Hi,
I'm using R to analyze the normality of a variable (yield) which is
supposed to be continuous. However (supposedly) due to the precision of
the measuring device, the data are rounded and thus many replicated values
appear. In fact when looking at the normal qqplot of the data, they appear
quite normal but the qqplot has a "stairs-like" shape because data appears
as if they were discrete because of the rounding process.

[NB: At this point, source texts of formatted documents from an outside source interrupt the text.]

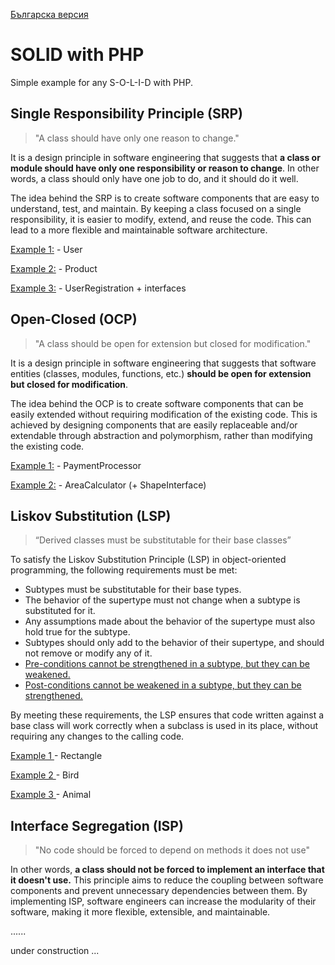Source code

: 
[Българска версия](README.bg.md)

# SOLID with PHP
Simple example for any S-O-L-I-D with PHP.

## Single Responsibility Principle (SRP)

>"A class should have only one reason to change."

 It is a design principle in software engineering that suggests that **a class or module should have only one responsibility or reason to change**. In other words, a class should only have one job to do, and it should do it well.

The idea behind the SRP is to create software components that are easy to understand, test, and maintain. By keeping a class focused on a single responsibility, it is easier to modify, extend, and reuse the code. This can lead to a more flexible and maintainable software architecture.

[Example 1:](srp/SRP_01.php) - User

[Example 2:](srp/SRP_02.php) - Product

[Example 3:](srp/SRP_03.php) - UserRegistration + interfaces


## Open-Closed (OCP)

> "A class should be open for extension but closed for modification."

It is a design principle in software engineering that suggests that software entities (classes, modules, functions, etc.) **should be open for extension but closed for modification**.

The idea behind the OCP is to create software components that can be easily extended without requiring modification of the existing code.
This is achieved by designing components that are easily replaceable and/or extendable through abstraction and polymorphism, rather than modifying the existing code.

[Example 1:](ocp/ocp.php) - PaymentProcessor

[Example 2:](ocp/ocp_2.php) - AreaCalculator (+ ShapeInterface)

## Liskov Substitution (LSP)
> “Derived classes must be substitutable for their base classes”

To satisfy the Liskov Substitution Principle (LSP) in object-oriented programming, the following requirements must be met:

* Subtypes must be substitutable for their base types.
* The behavior of the supertype must not change when a subtype is substituted for it.
* Any assumptions made about the behavior of the supertype must also hold true for the subtype.
* Subtypes should only add to the behavior of their supertype, and should not remove or modify any of it.
* [Pre-conditions cannot be strengthened in a subtype, but they can be weakened.](lsp/lsp_pre-conditions.php)
* [Post-conditions cannot be weakened in a subtype, but they can be strengthened.](lsp/lsp_post-conditions.php)

By meeting these requirements, the LSP ensures that code written against a base class will work correctly when a subclass is used in its place, without requiring any changes to the calling code.

[Example 1 ](lsp/lsp.php) - Rectangle 

[Example 2 ](lsp/lsp2.php) - Bird

[Example 3 ](lsp/lsp3.php) - Animal


## Interface Segregation (ISP)
> "No code should be forced to depend on methods it does not use"

In other words, **a class should not be forced to implement an interface that it doesn't use.** This principle aims to reduce the coupling between software components and prevent unnecessary dependencies between them. By implementing ISP, software engineers can increase the modularity of their software, making it more flexible, extensible, and maintainable.




......

under construction ...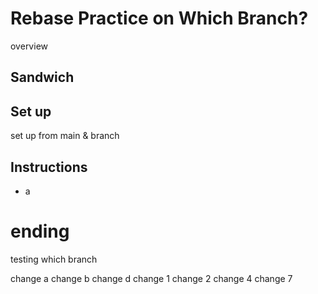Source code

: # Rebase Practice on Which Branch?

overview
## Sandwich

## Set up

set up from main & branch

## Instructions

* a

# ending

testing which branch

change a
change b
change d
change 1
change 2
change 4
change 7
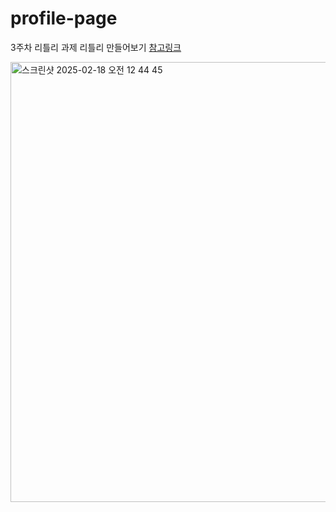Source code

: #  profile-page
3주차 리틀리 과제
리틀리 만들어보기 [참고링크](https://www.notion.so/198394a4806180febdbcd156c475aafa?pvs=4)

<img width="704" alt="스크린샷 2025-02-18 오전 12 44 45" src="https://github.com/user-attachments/assets/023386ce-12e4-4eb9-8c70-d31a48900e1c" />
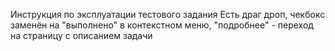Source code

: Инструкция по эксплуатации тестового задания
Есть драг дроп, чекбокс заменён на "выполнено" в контекстном меню,
"подробнее" - переход на страницу с описанием задачи
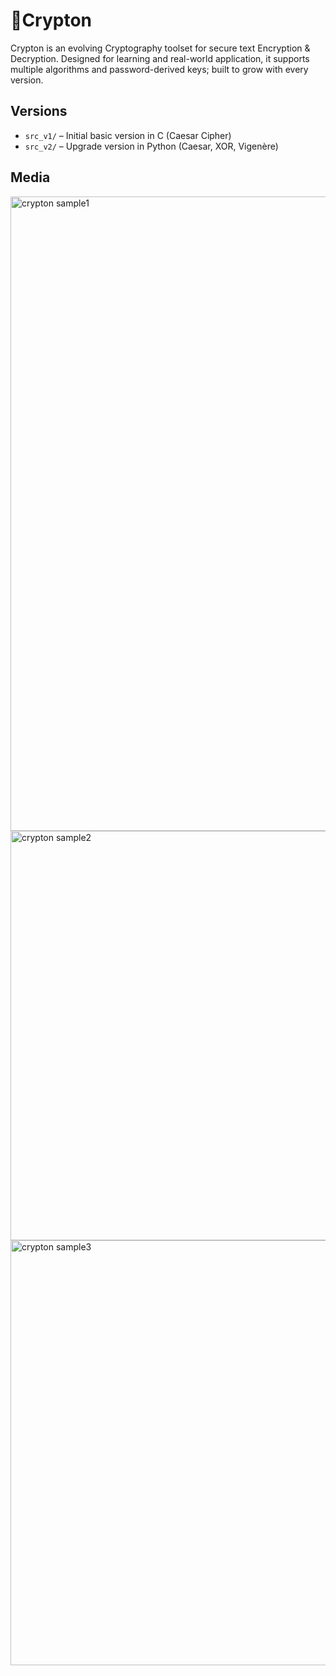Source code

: # 🔐Crypton
Crypton is an evolving Cryptography toolset for secure text Encryption &amp; Decryption. Designed for learning and real-world application, it supports multiple algorithms and password-derived keys; built to grow with every version.

## Versions

- `src_v1/` – Initial basic version in C (Caesar Cipher)
- `src_v2/` – Upgrade version in Python (Caesar, XOR, Vigenère)

## Media
<img width="1015" height="1015" alt="crypton sample1" src="https://github.com/user-attachments/assets/5c27a12b-1a94-48c5-9d77-ff218aa9ba94" />
<img width="655" height="655" alt="crypton sample2" src="https://github.com/user-attachments/assets/c5d2fc01-f3eb-4085-819e-e1bcb0fe5786" /> <img width="680" height="680" alt="crypton sample3" src="https://github.com/user-attachments/assets/a3a92099-35c0-47f3-9f22-ab3279629f8d" />
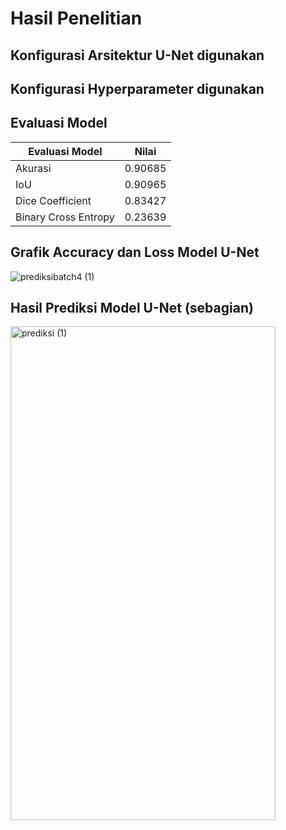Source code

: # Hasil Penelitian

## Konfigurasi Arsitektur U-Net digunakan

## Konfigurasi Hyperparameter digunakan


## Evaluasi Model

|   Evaluasi Model     |   Nilai    |
|----------------------|------------|
| Akurasi              | 0.90685    |
| IoU                  | 0.90965    |
| Dice Coefficient     | 0.83427    |
| Binary Cross Entropy | 0.23639    |


## Grafik Accuracy dan Loss Model U-Net

![prediksibatch4 (1)](https://github.com/user-attachments/assets/460538b0-a9e0-4868-b0a2-d9e4a7b0c55b)


## Hasil Prediksi Model U-Net (sebagian) 
<img width="424" height="790" alt="prediksi (1)" src="https://github.com/user-attachments/assets/a75b182d-0936-4def-9da0-c60e91c0a80a" />

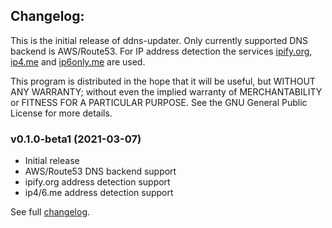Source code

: ## Changelog:
This is the initial release of ddns-updater.
Only currently supported DNS backend is AWS/Route53.
For IP address detection the services [ipify.org](https://www.ipify.org/), [ip4.me](https://ip4.me/) and [ip6only.me](https://ip6only.me/) are used.  

This program is distributed in the hope that it will be useful,
but WITHOUT ANY WARRANTY; without even the implied warranty of
MERCHANTABILITY or FITNESS FOR A PARTICULAR PURPOSE.  See the
GNU General Public License for more details.

### v0.1.0-beta1 (2021-03-07)
* Initial release
* AWS/Route53 DNS backend support
* ipify.org address detection support
* ip4/6.me address detection support

See full [changelog](https://github.com/hdecarne/ddns-updater/blob/master/CHANGELOG.md).
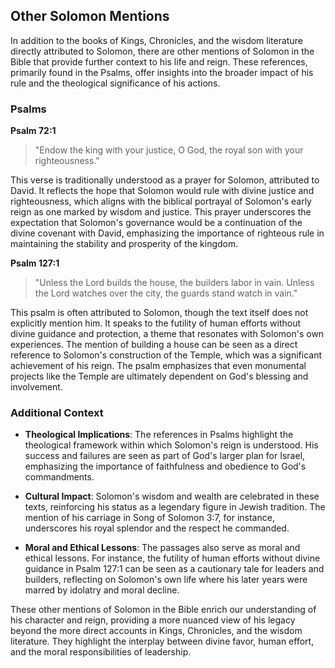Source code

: ## Other Solomon Mentions

In addition to the books of Kings, Chronicles, and the wisdom literature directly attributed to Solomon, there are other mentions of Solomon in the Bible that provide further context to his life and reign. These references, primarily found in the Psalms, offer insights into the broader impact of his rule and the theological significance of his actions.

### Psalms

**Psalm 72:1**
> "Endow the king with your justice, O God, the royal son with your righteousness."

This verse is traditionally understood as a prayer for Solomon, attributed to David. It reflects the hope that Solomon would rule with divine justice and righteousness, which aligns with the biblical portrayal of Solomon's early reign as one marked by wisdom and justice. This prayer underscores the expectation that Solomon's governance would be a continuation of the divine covenant with David, emphasizing the importance of righteous rule in maintaining the stability and prosperity of the kingdom.

**Psalm 127:1**
> "Unless the Lord builds the house, the builders labor in vain. Unless the Lord watches over the city, the guards stand watch in vain."

This psalm is often attributed to Solomon, though the text itself does not explicitly mention him. It speaks to the futility of human efforts without divine guidance and protection, a theme that resonates with Solomon's own experiences. The mention of building a house can be seen as a direct reference to Solomon's construction of the Temple, which was a significant achievement of his reign. The psalm emphasizes that even monumental projects like the Temple are ultimately dependent on God's blessing and involvement.

### Additional Context

- **Theological Implications**: The references in Psalms highlight the theological framework within which Solomon's reign is understood. His success and failures are seen as part of God's larger plan for Israel, emphasizing the importance of faithfulness and obedience to God's commandments.

- **Cultural Impact**: Solomon's wisdom and wealth are celebrated in these texts, reinforcing his status as a legendary figure in Jewish tradition. The mention of his carriage in Song of Solomon 3:7, for instance, underscores his royal splendor and the respect he commanded.

- **Moral and Ethical Lessons**: The passages also serve as moral and ethical lessons. For instance, the futility of human efforts without divine guidance in Psalm 127:1 can be seen as a cautionary tale for leaders and builders, reflecting on Solomon's own life where his later years were marred by idolatry and moral decline.

These other mentions of Solomon in the Bible enrich our understanding of his character and reign, providing a more nuanced view of his legacy beyond the more direct accounts in Kings, Chronicles, and the wisdom literature. They highlight the interplay between divine favor, human effort, and the moral responsibilities of leadership.

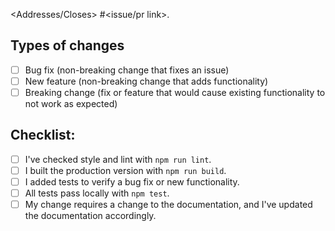 <!--- Write a general summary of your changes in the Title field above -->

<Addresses/Closes> #<issue/pr link>. <!---Describe the original problem or feature proposal, and briefly how this PR resolves it. All PRs should be opened against an issue.-->

## Types of changes
<!--- What types of changes does your code introduce? Put an `x` in all the boxes that apply: -->
- [ ] Bug fix (non-breaking change that fixes an issue)
- [ ] New feature (non-breaking change that adds functionality)
- [ ] Breaking change (fix or feature that would cause existing functionality to not work as expected)

## Checklist:
<!--- Go over all the following points, and put an `x` in all the boxes that apply. -->
<!--- If you're unsure about any of these, don't hesitate to ask. We're here to help! -->
- [ ] I've checked style and lint with `npm run lint`.
- [ ] I built the production version with `npm run build`.
- [ ] I added tests to verify a bug fix or new functionality.
- [ ] All tests pass locally with `npm test`.
- [ ] My change requires a change to the documentation, and I've updated the documentation accordingly.
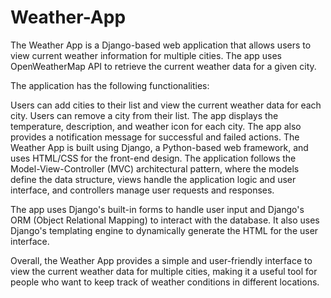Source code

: # Weather-App

The Weather App is a Django-based web application that allows users to view current weather information for multiple cities. The app uses OpenWeatherMap API to retrieve the current weather data for a given city.

The application has the following functionalities:

Users can add cities to their list and view the current weather data for each city.
Users can remove a city from their list.
The app displays the temperature, description, and weather icon for each city.
The app also provides a notification message for successful and failed actions.
The Weather App is built using Django, a Python-based web framework, and uses HTML/CSS for the front-end design. The application follows the Model-View-Controller (MVC) architectural pattern, where the models define the data structure, views handle the application logic and user interface, and controllers manage user requests and responses.

The app uses Django's built-in forms to handle user input and Django's ORM (Object Relational Mapping) to interact with the database. It also uses Django's templating engine to dynamically generate the HTML for the user interface.

Overall, the Weather App provides a simple and user-friendly interface to view the current weather data for multiple cities, making it a useful tool for people who want to keep track of weather conditions in different locations.
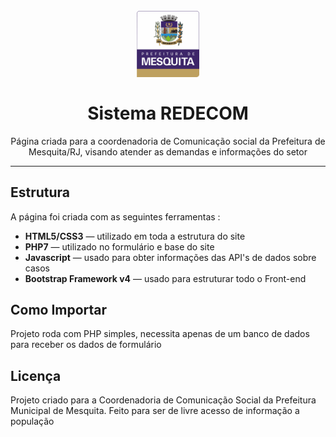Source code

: <h1 align="center">
<br>
  <img src="https://github.com/makaifox/sistemaREDECOM/blob/master/assets/img/Logotipo-Vertical-Colorido-PMM-968x1024.png" alt="BoletimCorona" width="100px"/>
<br>
<br>
  Sistema REDECOM
</h1>

<p align="center">Página criada para a coordenadoria de Comunicação social da  Prefeitura de Mesquita/RJ, visando atender as  demandas e informações do setor</p>


[//]: # (Add your gifs/images here:)
[//]:<div>
[//]:  <img src="IMAGE_1_URL" alt="demo" height="425">
[//]:  <img src="IMAGE_2_URL" alt="demo" height="425">
[//]:</div>

<hr />

## Estrutura
[//]: # (Add the features of your project here:)
A página foi criada com as seguintes ferramentas : 

-  **HTML5/CSS3** — utilizado em toda a estrutura do site
-  **PHP7** — utilizado no formulário e  base do site
-  **Javascript** — usado para obter informações das API's de dados sobre casos
-  **Bootstrap Framework v4** — usado para estruturar todo o Front-end

## Como Importar

Projeto roda com PHP simples, necessita apenas de um banco de dados para receber os dados de formulário


## Licença

Projeto criado para a Coordenadoria de Comunicação Social da Prefeitura Municipal de Mesquita. 
Feito para ser de livre acesso de informação a população



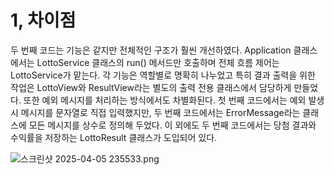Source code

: # 1, 차이점
두 번째 코드는 기능은 같지만 전체적인 구조가 훨씬 개선하였다. Application 클래스에서는 LottoService 클래스의 run() 메서드만 호출하며 전체 흐름 제어는 LottoService가 맡는다. 각 기능은 역할별로 명확히 나누었고 특히 결과 출력을 위한 작업은 LottoView와 ResultView라는 별도의 출력 전용 클래스에서 담당하게 만들었다. 또한 예외 메시지를 처리하는 방식에서도 차별화된다. 첫 번째 코드에서는 예외 발생 시 메시지를 문자열로 직접 입력했지만, 두 번째 코드에서는 ErrorMessage라는 클래스에 모든 메시지를 상수로 정의해 두었다. 이 외에도 두 번째 코드에서는 당첨 결과와 수익률을 저장하는 LottoResult 클래스가 도입되어 있다.

![스크린샷 2025-04-05 235533.png](..%2F..%2F..%2F..%2F..%2F..%2F%EC%8A%A4%ED%81%AC%EB%A6%B0%EC%83%B7%202025-04-05%20235533.png)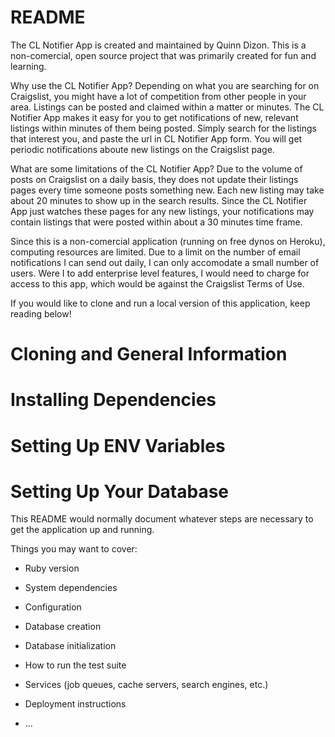 # README

The CL Notifier App is created and maintained by Quinn Dizon. This is a non-comercial, open source project that was primarily created for fun and learning.

Why use the CL Notifier App?
Depending on what you are searching for on Craigslist, you might have a lot of competition from other people in your area. Listings can be posted and claimed within a matter or minutes. The CL Notifier App makes it easy for you to get notifications of new, relevant listings within minutes of them being posted. Simply search for the listings that interest you, and paste the url in CL Notifier App form. You will get periodic notifications aboute new listings on the Craigslist page.

What are some limitations of the CL Notifier App?
Due to the volume of posts on Craigslist on a daily basis, they does not update their listings pages every time someone posts something new. Each new listing may take about 20 minutes to show up in the search results. Since the CL Notifier App just watches these pages for any new listings, your notifications may contain listings that were posted within about a 30 minutes time frame.

Since this is a non-comercial application (running on free dynos on Heroku), computing resources are limited. Due to a limit on the number of email notifications I can send out daily, I can only accomodate a small number of users. Were I to add enterprise level features, I would need to charge for access to this app, which would be against the Craigslist Terms of Use.

If you would like to clone and run a local version of this application, keep reading below!

# Cloning and General Information

# Installing Dependencies

# Setting Up ENV Variables

# Setting Up Your Database

This README would normally document whatever steps are necessary to get the
application up and running.

Things you may want to cover:

* Ruby version

* System dependencies

* Configuration

* Database creation

* Database initialization

* How to run the test suite

* Services (job queues, cache servers, search engines, etc.)

* Deployment instructions

* ...
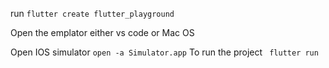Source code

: run `flutter create flutter_playground`

Open the emplator either vs code or Mac OS

Open IOS simulator
`open -a Simulator.app`
To run the project
` flutter run`
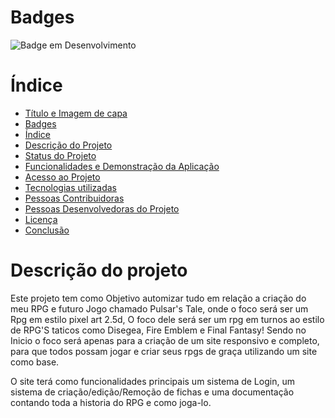 # Badges
![Badge em Desenvolvimento](http://img.shields.io/static/v1?label=STATUS&message=EM%20DESENVOLVIMENTO&color=GREEN&style=for-the-badge)

# Índice 

* [Título e Imagem de capa](#Título-e-Imagem-de-capa)
* [Badges](#badges)
* [Índice](#índice)
* [Descrição do Projeto](#descrição-do-projeto)
* [Status do Projeto](#status-do-Projeto)
* [Funcionalidades e Demonstração da Aplicação](#funcionalidades-e-demonstração-da-aplicação)
* [Acesso ao Projeto](#acesso-ao-projeto)
* [Tecnologias utilizadas](#tecnologias-utilizadas)
* [Pessoas Contribuidoras](#pessoas-contribuidoras)
* [Pessoas Desenvolvedoras do Projeto](#pessoas-desenvolvedoras)
* [Licença](#licença)
* [Conclusão](#conclusão)

# Descrição do projeto

<p> Este projeto tem como Objetivo automizar tudo em relação a criação do meu RPG e futuro Jogo chamado Pulsar's Tale, onde o foco será ser um Rpg em estilo pixel art 2.5d, O foco dele será ser um rpg em turnos ao estilo de RPG'S taticos como Disegea, Fire Emblem e Final Fantasy! Sendo no Inicio o foco será apenas para a criação de um site responsivo e completo, para que todos possam jogar e criar seus rpgs de graça utilizando um site como base.</p>
<p>O site terá como funcionalidades principais um sistema de Login, um sistema de criação/edição/Remoção de fichas e uma documentação contando toda a historia do RPG e como joga-lo.</p>
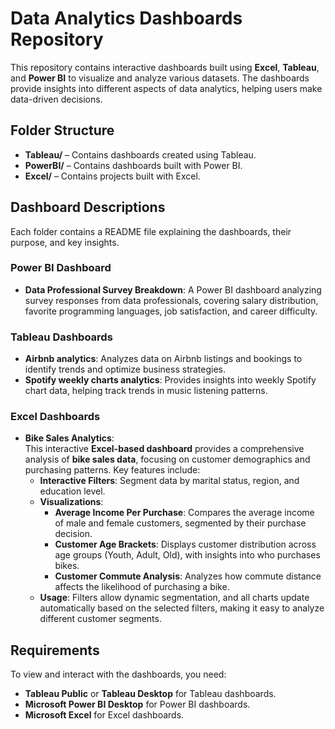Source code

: # Data Analytics Dashboards Repository

This repository contains interactive dashboards built using **Excel**, **Tableau**, and **Power BI** to visualize and analyze various datasets. The dashboards provide insights into different aspects of data analytics, helping users make data-driven decisions.

## Folder Structure

- **Tableau/** – Contains dashboards created using Tableau.
- **PowerBI/** – Contains dashboards built with Power BI.
- **Excel/** – Contains projects built with Excel.

## Dashboard Descriptions
Each folder contains a README file explaining the dashboards, their purpose, and key insights.

### Power BI Dashboard
- **Data Professional Survey Breakdown**: A Power BI dashboard analyzing survey responses from data professionals, covering salary distribution, favorite programming languages, job satisfaction, and career difficulty.

### Tableau Dashboards
- **Airbnb analytics**: Analyzes data on Airbnb listings and bookings to identify trends and optimize business strategies.
- **Spotify weekly charts analytics**: Provides insights into weekly Spotify chart data, helping track trends in music listening patterns.

### Excel Dashboards
- **Bike Sales Analytics**:  
  This interactive **Excel-based dashboard** provides a comprehensive analysis of **bike sales data**, focusing on customer demographics and purchasing patterns. Key features include:  
  - **Interactive Filters**: Segment data by marital status, region, and education level.
  - **Visualizations**:  
    - **Average Income Per Purchase**: Compares the average income of male and female customers, segmented by their purchase decision.  
    - **Customer Age Brackets**: Displays customer distribution across age groups (Youth, Adult, Old), with insights into who purchases bikes.  
    - **Customer Commute Analysis**: Analyzes how commute distance affects the likelihood of purchasing a bike.  
  - **Usage**: Filters allow dynamic segmentation, and all charts update automatically based on the selected filters, making it easy to analyze different customer segments.

## Requirements
To view and interact with the dashboards, you need:
- **Tableau Public** or **Tableau Desktop** for Tableau dashboards.
- **Microsoft Power BI Desktop** for Power BI dashboards.
- **Microsoft Excel** for Excel dashboards.
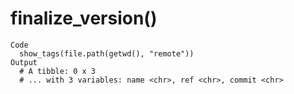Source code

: # finalize_version()

    Code
      show_tags(file.path(getwd(), "remote"))
    Output
      # A tibble: 0 x 3
      # ... with 3 variables: name <chr>, ref <chr>, commit <chr>

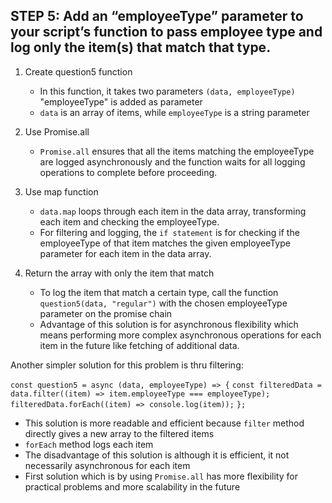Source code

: ## STEP 5: Add an “employeeType” parameter to your script’s function to pass employee type and log only the item(s) that match that type.

1. Create question5 function
    - In this function, it takes two parameters `(data, employeeType)` "employeeType" is added as parameter
    - `data` is an array of items, while `employeeType` is a string parameter

2. Use Promise.all
    - `Promise.all` ensures that all the items matching the employeeType are logged asynchronously and the function waits for all logging operations to complete before proceeding.

3. Use map function
    - `data.map` loops through each item in the data array, transforming each item and checking the employeeType.
    - For filtering and logging, the `if statement` is for checking if the employeeType of that item matches the given employeeType parameter for each item in the data array.

4. Return the array with only the item that match
    - To log the item that match a certain type, call the function `question5(data, "regular")` with the chosen employeeType parameter on the promise chain
    - Advantage of this solution is for asynchronous flexibility which means performing more complex asynchronous operations for each item in the future like fetching of additional data. 


Another simpler solution for this problem is thru filtering:

`const question5 = async (data, employeeType) => {`
    `const filteredData = data.filter((item) => item.employeeType === employeeType);`
    `filteredData.forEach((item) => console.log(item));`
`};`

- This solution is more readable and efficient because `filter` method directly gives a new array to the filtered items
- `forEach` method logs each item
- The disadvantage of this solution is although it is efficient, it not necessarily asynchronous for each item
- First solution which is by using `Promise.all` has more flexibility for practical problems and more scalability in the future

I first tried a KS test but got a warning that the presence of ties
(replicated values) makes the calculation of p-values impossible. OK so I
thought about using a Chisquare test "goodness of fit" to check if those
"discrete like" data can be assumed normal. First I standardized the data
and cut it into 12 bins of approx equal length. The observed count of data
in each bin was computed and each bin contains at least 7 data. Then I
computed the expected counts for these bins under the null hypothesis
(normality). Then I computed the chisquare statistics and I got a value of
72.4. Using 12-(2+1)=9 degrees of freedom (12 bins and I estimated 2
parameters when standardizing the data), this got a p-value of the order
of 10 power minus 12......thus strongly rejecting the hypothesis of
normality.
I assume there was something wrong in how I did this because the qqplot
appeared really close to normal (see it here:
http://img18.imageshack.us/img18/7787/yieldh.jpg).
I guess there is an issue on how the bins were created or simply that a
Chi-square test is not appropriate in this situation. Therefore a few
questions:
- Is there a proper way to cut a "continuous BUT discrete-like" variable
(due to rounding) to build a chisquare test for normality?
- What should I care for when creating the bins?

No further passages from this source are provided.